Higher dairy prices reverse trend of declining profits

Staff
By Staff
3 Min Read

Dive Brief:

  • Dairy and milk prices are on the rise driven by tightening domestic production and lower feed costs, according to the U.S. Department of Agriculture’s September outlook report, reversing a trend of declining margins.

  • USDA researchers recently revised their wholesale milk price estimates up 75 cents for the year to $23.05 per hundredweight, data show. The national dairy herd declined 5,000 head from last month’s forecast and total U.S. milk production fell by 400 million pounds.

  • The supply-demand equation is favorable to farmers who struggled with returns last year amid elevated feed and input costs. The farmer dairy margin was $12.33 per hundredweight in July, the highest of 2024 so far and nearly $9 higher than a year ago.

Dive Insight:

Farm margins have expanded due in part to lower feed prices for corn, alfalfa hay and soybean meal. Meanwhile, milk production totals are on track to decline through 2025, driving prices up further. According to USDA’s recent outlook, wholesale milk prices are expected to be $23.45 per hundredweight, up 70 cents from last month’s forecast.

Despite improved incentives for farmers to grow their herd sizes, the tight supply of heifers has moderated growth expectations in the first half of 2025. The national herd size next year is expected to be 9.36 million head, unchanged from last month’s forecast.

Higher prices are also set to make dairy products less competitive in domestic and international markets. According to the USDA’s latest outlook report, a decline in food service demand has been the underlying factor for reduced domestic dairy consumption as restaurants struggle with rising costs and shifts in consumer spending.

Meanwhile, U.S. grocery shoppers are spending more on milk and dairy products as the overall at-home food category softens, according to Consumer Price Index data.

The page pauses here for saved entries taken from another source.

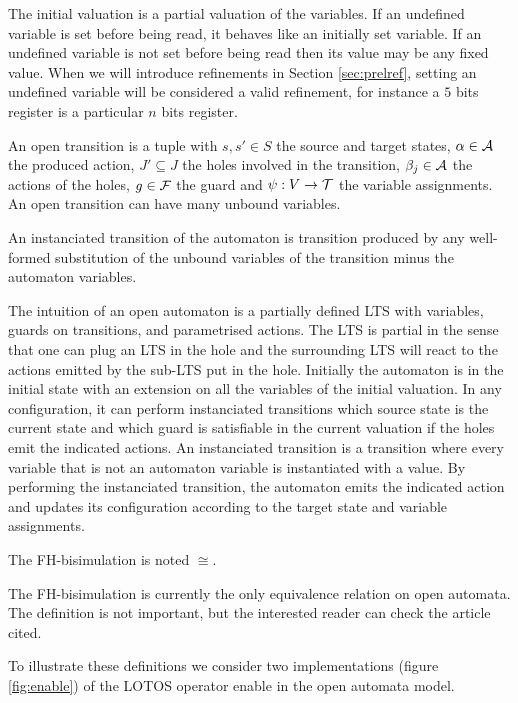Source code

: \documentclass{article}
\begin{document}
The initial valuation is a partial valuation of the variables.
If an undefined variable is set before being read, it behaves like an initially set variable.
If an undefined variable is not set before being read then its value may be any fixed value.
When we will introduce refinements in Section \ref{sec:prelref}, setting an undefined variable will be considered a valid refinement, for instance a \(5\) bits register is a particular \(n\) bits register.
\begin{defi}
An open transition is a tuple \nmm{\OTg} with \(s, s' \in S\) the source and target states, \(\alpha \in \mathcal{A}\) the produced action, \(J' \subseteq J\) the holes involved in the transition, \(\beta_j \in \mathcal{A}\) the actions of the holes, \(g \in {\mathcal{F}}\) the guard and \(\psi: V \to {\mathcal{T}}\) the variable assignments.
An open transition can have many unbound variables.

An instanciated transition of the automaton is transition produced by any well-formed substitution of the unbound variables of the transition minus the automaton variables.
\end{defi}
The intuition of an open automaton is a partially defined LTS with variables, guards on transitions, and parametrised actions.
The LTS is partial in the sense that one can plug an LTS in the hole and the surrounding LTS will react to the actions emitted by the sub-LTS put in the hole.
Initially the automaton is in the initial state with an extension on all the variables of the initial valuation.
In any configuration, it can perform instanciated transitions which source state is the current state and which guard is satisfiable in the current valuation if the holes emit the indicated actions.
An instanciated transition is a transition where every variable that is not an automaton variable is instantiated with a value.
By performing the instanciated transition, the automaton emits the indicated action and updates its configuration according to the target state and variable assignments.
\begin{noti}[FH-bisimulation]
The FH-bisimulation \cite{henrio:01055091} is noted \(\cong\).

The FH-bisimulation is currently the only equivalence relation on open automata.
The definition is not important, but the interested reader can check the article cited.
\end{noti}
To illustrate these definitions we consider two implementations (figure \ref{fig:enable}) of the LOTOS \cite{ISOLOTOS} operator enable in the open automata model.
\end{document}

Higher profits could push dairies to either expand their herds or invest more in production to capitalize on consumer trends. Over the years, farmers have adjusted their operations to expand production of organic milk and other premium products, citing sustainability and business reasons. However, rising feed and operational costs have historically outweighed returns, according to USDA data from 2005 to 2021.